What you are asked to do :: The stretch from the line with "88.67 % | 1.78 |" through the line with "53.81 % | 1.05 |" in the records below: write it out exactly, and nothing else.

Records from a data collection:
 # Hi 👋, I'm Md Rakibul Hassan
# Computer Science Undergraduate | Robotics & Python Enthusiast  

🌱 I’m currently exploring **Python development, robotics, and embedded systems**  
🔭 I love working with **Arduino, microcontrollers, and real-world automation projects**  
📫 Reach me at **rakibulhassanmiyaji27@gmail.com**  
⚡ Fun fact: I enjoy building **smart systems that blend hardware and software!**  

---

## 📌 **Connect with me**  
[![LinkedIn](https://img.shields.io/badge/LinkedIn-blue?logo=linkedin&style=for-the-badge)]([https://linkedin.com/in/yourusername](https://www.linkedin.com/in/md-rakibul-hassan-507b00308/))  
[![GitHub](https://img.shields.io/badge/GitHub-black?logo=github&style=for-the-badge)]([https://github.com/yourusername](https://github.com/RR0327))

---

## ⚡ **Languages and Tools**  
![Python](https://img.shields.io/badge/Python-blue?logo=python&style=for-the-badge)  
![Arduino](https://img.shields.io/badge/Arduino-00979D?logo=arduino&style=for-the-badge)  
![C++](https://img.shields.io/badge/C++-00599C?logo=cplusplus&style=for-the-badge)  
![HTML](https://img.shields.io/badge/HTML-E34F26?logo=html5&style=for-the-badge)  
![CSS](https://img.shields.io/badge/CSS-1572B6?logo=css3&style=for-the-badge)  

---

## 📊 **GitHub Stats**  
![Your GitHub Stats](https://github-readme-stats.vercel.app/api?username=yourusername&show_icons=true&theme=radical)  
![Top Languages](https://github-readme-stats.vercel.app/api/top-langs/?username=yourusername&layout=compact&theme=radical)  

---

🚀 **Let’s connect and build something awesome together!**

==

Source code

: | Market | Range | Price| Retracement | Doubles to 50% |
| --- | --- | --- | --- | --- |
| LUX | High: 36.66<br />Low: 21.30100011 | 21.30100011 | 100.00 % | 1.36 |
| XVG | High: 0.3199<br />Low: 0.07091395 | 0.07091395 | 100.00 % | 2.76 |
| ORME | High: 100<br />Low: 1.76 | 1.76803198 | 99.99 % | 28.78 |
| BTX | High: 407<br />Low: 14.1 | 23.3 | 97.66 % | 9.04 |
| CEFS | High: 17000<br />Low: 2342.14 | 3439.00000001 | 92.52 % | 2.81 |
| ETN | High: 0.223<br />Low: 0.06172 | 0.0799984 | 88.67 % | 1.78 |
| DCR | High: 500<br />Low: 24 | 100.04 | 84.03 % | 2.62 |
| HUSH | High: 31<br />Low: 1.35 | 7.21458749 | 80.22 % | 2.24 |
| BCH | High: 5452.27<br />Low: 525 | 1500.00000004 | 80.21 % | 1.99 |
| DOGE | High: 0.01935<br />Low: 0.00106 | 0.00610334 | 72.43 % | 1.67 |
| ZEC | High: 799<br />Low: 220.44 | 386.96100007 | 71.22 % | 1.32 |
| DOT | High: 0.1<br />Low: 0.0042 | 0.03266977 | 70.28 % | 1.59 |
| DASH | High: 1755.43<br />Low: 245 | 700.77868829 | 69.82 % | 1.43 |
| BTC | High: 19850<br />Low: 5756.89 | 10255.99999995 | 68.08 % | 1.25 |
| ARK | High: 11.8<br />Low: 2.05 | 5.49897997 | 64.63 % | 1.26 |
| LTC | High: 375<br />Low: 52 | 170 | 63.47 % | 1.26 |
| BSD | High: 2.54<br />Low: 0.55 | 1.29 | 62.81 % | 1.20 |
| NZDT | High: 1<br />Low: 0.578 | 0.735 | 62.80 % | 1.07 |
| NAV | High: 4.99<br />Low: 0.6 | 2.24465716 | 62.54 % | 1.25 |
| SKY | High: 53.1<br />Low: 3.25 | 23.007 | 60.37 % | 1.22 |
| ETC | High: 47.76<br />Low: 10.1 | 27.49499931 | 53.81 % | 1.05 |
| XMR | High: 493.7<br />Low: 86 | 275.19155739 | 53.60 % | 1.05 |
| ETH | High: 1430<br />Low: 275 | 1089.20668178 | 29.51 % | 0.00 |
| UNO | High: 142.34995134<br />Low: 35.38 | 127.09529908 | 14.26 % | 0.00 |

==

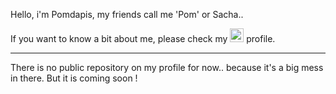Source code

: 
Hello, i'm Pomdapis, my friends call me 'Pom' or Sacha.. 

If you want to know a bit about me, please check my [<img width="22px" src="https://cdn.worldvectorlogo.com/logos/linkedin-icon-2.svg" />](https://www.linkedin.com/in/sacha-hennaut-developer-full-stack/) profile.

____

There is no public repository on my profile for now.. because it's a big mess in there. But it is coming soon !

Reply ::
| ETN | High: 0.223<br />Low: 0.06172 | 0.0799984 | 88.67 % | 1.78 |
| DCR | High: 500<br />Low: 24 | 100.04 | 84.03 % | 2.62 |
| HUSH | High: 31<br />Low: 1.35 | 7.21458749 | 80.22 % | 2.24 |
| BCH | High: 5452.27<br />Low: 525 | 1500.00000004 | 80.21 % | 1.99 |
| DOGE | High: 0.01935<br />Low: 0.00106 | 0.00610334 | 72.43 % | 1.67 |
| ZEC | High: 799<br />Low: 220.44 | 386.96100007 | 71.22 % | 1.32 |
| DOT | High: 0.1<br />Low: 0.0042 | 0.03266977 | 70.28 % | 1.59 |
| DASH | High: 1755.43<br />Low: 245 | 700.77868829 | 69.82 % | 1.43 |
| BTC | High: 19850<br />Low: 5756.89 | 10255.99999995 | 68.08 % | 1.25 |
| ARK | High: 11.8<br />Low: 2.05 | 5.49897997 | 64.63 % | 1.26 |
| LTC | High: 375<br />Low: 52 | 170 | 63.47 % | 1.26 |
| BSD | High: 2.54<br />Low: 0.55 | 1.29 | 62.81 % | 1.20 |
| NZDT | High: 1<br />Low: 0.578 | 0.735 | 62.80 % | 1.07 |
| NAV | High: 4.99<br />Low: 0.6 | 2.24465716 | 62.54 % | 1.25 |
| SKY | High: 53.1<br />Low: 3.25 | 23.007 | 60.37 % | 1.22 |
| ETC | High: 47.76<br />Low: 10.1 | 27.49499931 | 53.81 % | 1.05 |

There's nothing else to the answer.